* WHAT THE TASK ASKS: For every line that contains the string "toLocaleString", pull that line out of the material below.

= = = = = = =

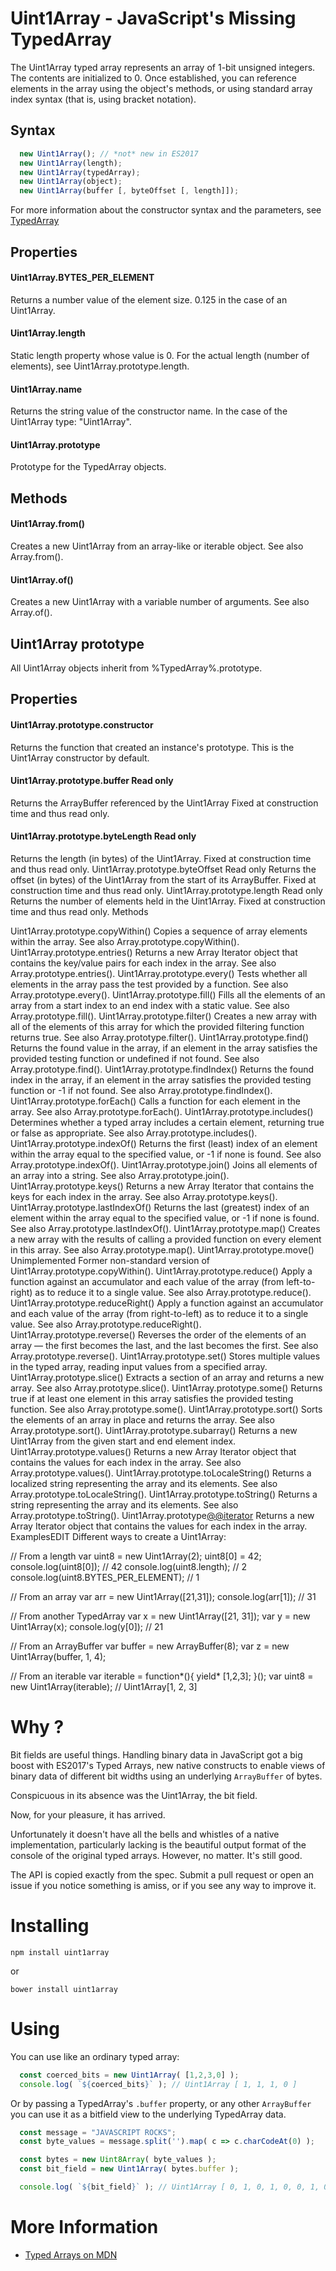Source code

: # Uint1Array - JavaScript's Missing TypedArray 

  The Uint1Array typed array represents an array of 1-bit unsigned integers. The contents are initialized to 0. Once established, you can reference elements in the array using the object's methods, or using standard array index syntax (that is, using bracket notation).

  ## Syntax

  ```js
    new Uint1Array(); // *not* new in ES2017
    new Uint1Array(length);
    new Uint1Array(typedArray);
    new Uint1Array(object);
    new Uint1Array(buffer [, byteOffset [, length]]);
  ```

  For more information about the constructor syntax and the parameters, see [TypedArray](https://developer.mozilla.org/en-US/docs/Web/JavaScript/Reference/Global_Objects/TypedArray)

  ## Properties

  #### Uint1Array.BYTES_PER_ELEMENT

  Returns a number value of the element size. 0.125 in the case of an Uint1Array.

  #### Uint1Array.length

  Static length property whose value is 0. For the actual length (number of elements), see Uint1Array.prototype.length.

  #### Uint1Array.name

  Returns the string value of the constructor name. In the case of the Uint1Array type: "Uint1Array".

  #### Uint1Array.prototype

  Prototype for the TypedArray objects.

  ## Methods

  #### Uint1Array.from()

  Creates a new Uint1Array from an array-like or iterable object. See also Array.from().

  #### Uint1Array.of()
  
  Creates a new Uint1Array with a variable number of arguments. See also Array.of().

  ## Uint1Array prototype

  All Uint1Array objects inherit from %TypedArray%.prototype.

  ## Properties

  #### Uint1Array.prototype.constructor

  Returns the function that created an instance's prototype. This is the Uint1Array constructor by default.

  #### Uint1Array.prototype.buffer Read only

  Returns the ArrayBuffer referenced by the Uint1Array Fixed at construction time and thus read only.

  #### Uint1Array.prototype.byteLength Read only
  Returns the length (in bytes) of the Uint1Array. Fixed at construction time and thus read only.
  Uint1Array.prototype.byteOffset Read only
  Returns the offset (in bytes) of the Uint1Array from the start of its ArrayBuffer. Fixed at construction time and thus read only.
  Uint1Array.prototype.length Read only
  Returns the number of elements held in the Uint1Array. Fixed at construction time and thus read only.
  Methods

  Uint1Array.prototype.copyWithin()
  Copies a sequence of array elements within the array. See also Array.prototype.copyWithin().
  Uint1Array.prototype.entries()
  Returns a new Array Iterator object that contains the key/value pairs for each index in the array. See also Array.prototype.entries().
  Uint1Array.prototype.every()
  Tests whether all elements in the array pass the test provided by a function. See also Array.prototype.every().
  Uint1Array.prototype.fill()
  Fills all the elements of an array from a start index to an end index with a static value. See also Array.prototype.fill().
  Uint1Array.prototype.filter()
  Creates a new array with all of the elements of this array for which the provided filtering function returns true. See also Array.prototype.filter().
  Uint1Array.prototype.find()
  Returns the found value in the array, if an element in the array satisfies the provided testing function or undefined if not found. See also Array.prototype.find().
  Uint1Array.prototype.findIndex()
  Returns the found index in the array, if an element in the array satisfies the provided testing function or -1 if not found. See also Array.prototype.findIndex().
  Uint1Array.prototype.forEach()
  Calls a function for each element in the array. See also Array.prototype.forEach().
  Uint1Array.prototype.includes() 
  Determines whether a typed array includes a certain element, returning true or false as appropriate. See also Array.prototype.includes().
  Uint1Array.prototype.indexOf()
  Returns the first (least) index of an element within the array equal to the specified value, or -1 if none is found. See also Array.prototype.indexOf().
  Uint1Array.prototype.join()
  Joins all elements of an array into a string. See also Array.prototype.join().
  Uint1Array.prototype.keys()
  Returns a new Array Iterator that contains the keys for each index in the array. See also Array.prototype.keys().
  Uint1Array.prototype.lastIndexOf()
  Returns the last (greatest) index of an element within the array equal to the specified value, or -1 if none is found. See also Array.prototype.lastIndexOf().
  Uint1Array.prototype.map()
  Creates a new array with the results of calling a provided function on every element in this array. See also Array.prototype.map().
  Uint1Array.prototype.move()  Unimplemented
  Former non-standard version of Uint1Array.prototype.copyWithin().
  Uint1Array.prototype.reduce()
  Apply a function against an accumulator and each value of the array (from left-to-right) as to reduce it to a single value. See also Array.prototype.reduce().
  Uint1Array.prototype.reduceRight()
  Apply a function against an accumulator and each value of the array (from right-to-left) as to reduce it to a single value. See also Array.prototype.reduceRight().
  Uint1Array.prototype.reverse()
  Reverses the order of the elements of an array — the first becomes the last, and the last becomes the first. See also Array.prototype.reverse().
  Uint1Array.prototype.set()
  Stores multiple values in the typed array, reading input values from a specified array.
  Uint1Array.prototype.slice()
  Extracts a section of an array and returns a new array. See also Array.prototype.slice().
  Uint1Array.prototype.some()
  Returns true if at least one element in this array satisfies the provided testing function. See also Array.prototype.some().
  Uint1Array.prototype.sort()
  Sorts the elements of an array in place and returns the array. See also Array.prototype.sort().
  Uint1Array.prototype.subarray()
  Returns a new Uint1Array from the given start and end element index.
  Uint1Array.prototype.values()
  Returns a new Array Iterator object that contains the values for each index in the array. See also Array.prototype.values().
  Uint1Array.prototype.toLocaleString()
  Returns a localized string representing the array and its elements. See also Array.prototype.toLocaleString().
  Uint1Array.prototype.toString()
  Returns a string representing the array and its elements. See also Array.prototype.toString().
  Uint1Array.prototype[@@iterator]()
  Returns a new Array Iterator object that contains the values for each index in the array.
  ExamplesEDIT
  Different ways to create a Uint1Array:

  // From a length
  var uint8 = new Uint1Array(2);
  uint8[0] = 42;
  console.log(uint8[0]); // 42
  console.log(uint8.length); // 2
  console.log(uint8.BYTES_PER_ELEMENT); // 1

  // From an array
  var arr = new Uint1Array([21,31]);
  console.log(arr[1]); // 31

  // From another TypedArray
  var x = new Uint1Array([21, 31]);
  var y = new Uint1Array(x);
  console.log(y[0]); // 21

  // From an ArrayBuffer
  var buffer = new ArrayBuffer(8);
  var z = new Uint1Array(buffer, 1, 4);

  // From an iterable 
  var iterable = function*(){ yield* [1,2,3]; }(); 
  var uint8 = new Uint1Array(iterable); 
  // Uint1Array[1, 2, 3]


# Why ? 


Bit fields are useful things. Handling binary data in JavaScript got a big boost with ES2017's Typed Arrays, new native constructs to enable views of binary data of different bit widths using an underlying `ArrayBuffer` of bytes.

Conspicuous in its absence was the Uint1Array, the bit field.

Now, for your pleasure, it has arrived. 

Unfortunately it doesn't have all the bells and whistles of a native implementation, particularly lacking is the beautiful output format of the console of the original typed arrays. However, no matter. It's still good.

The API is copied exactly from the spec. Submit a pull request or open an issue if you notice something is amiss, or if you see any way to improve it.

# Installing

`npm install uint1array`

or 

`bower install uint1array`

# Using

You can use like an ordinary typed array:

```js
  const coerced_bits = new Uint1Array( [1,2,3,0] );
  console.log( `${coerced_bits}` ); // Uint1Array [ 1, 1, 1, 0 ]
```

Or by passing a TypedArray's `.buffer` property, or any other `ArrayBuffer` you can use it as a bitfield view to the underlying TypedArray data.

```js
  const message = "JAVASCRIPT ROCKS";
  const byte_values = message.split('').map( c => c.charCodeAt(0) );

  const bytes = new Uint8Array( byte_values );
  const bit_field = new Uint1Array( bytes.buffer );

  console.log( `${bit_field}` ); // Uint1Array [ 0, 1, 0, 1, 0, 0, 1, 0, 1, 0, 0, 0, 0, 0, 1, 0, 0, 1, 1, 0, 1, 0, 1, 0, 1, 0, 0, 0, 0, 0, 1, 0, 1, 1, 0, 0, 1, 0, 1, 0, 1, 1, 0, 0, 0, 0, 1, 0, 0, 1, 0, 0, 1, 0, 1, 0, 1, 0, 0, 1, 0, 0, 1, 0, 0, 0, 0, 0, 1, 0, 1, 0, 0, 0, 1, 0, 1, 0, 1, 0, 0, 0, 0, 0, 0, 1, 0, 0, 0, 1, 0, 0, 1, 0, 1, 0, 1, 1, 1, 1, 0, 0, 1, 0, 1, 1, 0, 0, 0, 0, 1, 0, 1, 1, 0, 1, 0, 0, 1, 0, 1, 1, 0, 0, 1, 0, 1, 0 ]
```

# More Information

- [Typed Arrays on MDN](https://developer.mozilla.org/en-US/docs/Web/JavaScript/Reference/Global_Objects/TypedArray)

= = = = = = =

* SOLVED EXERCISE:
  Uint1Array.prototype.toLocaleString()
  Returns a localized string representing the array and its elements. See also Array.prototype.toLocaleString().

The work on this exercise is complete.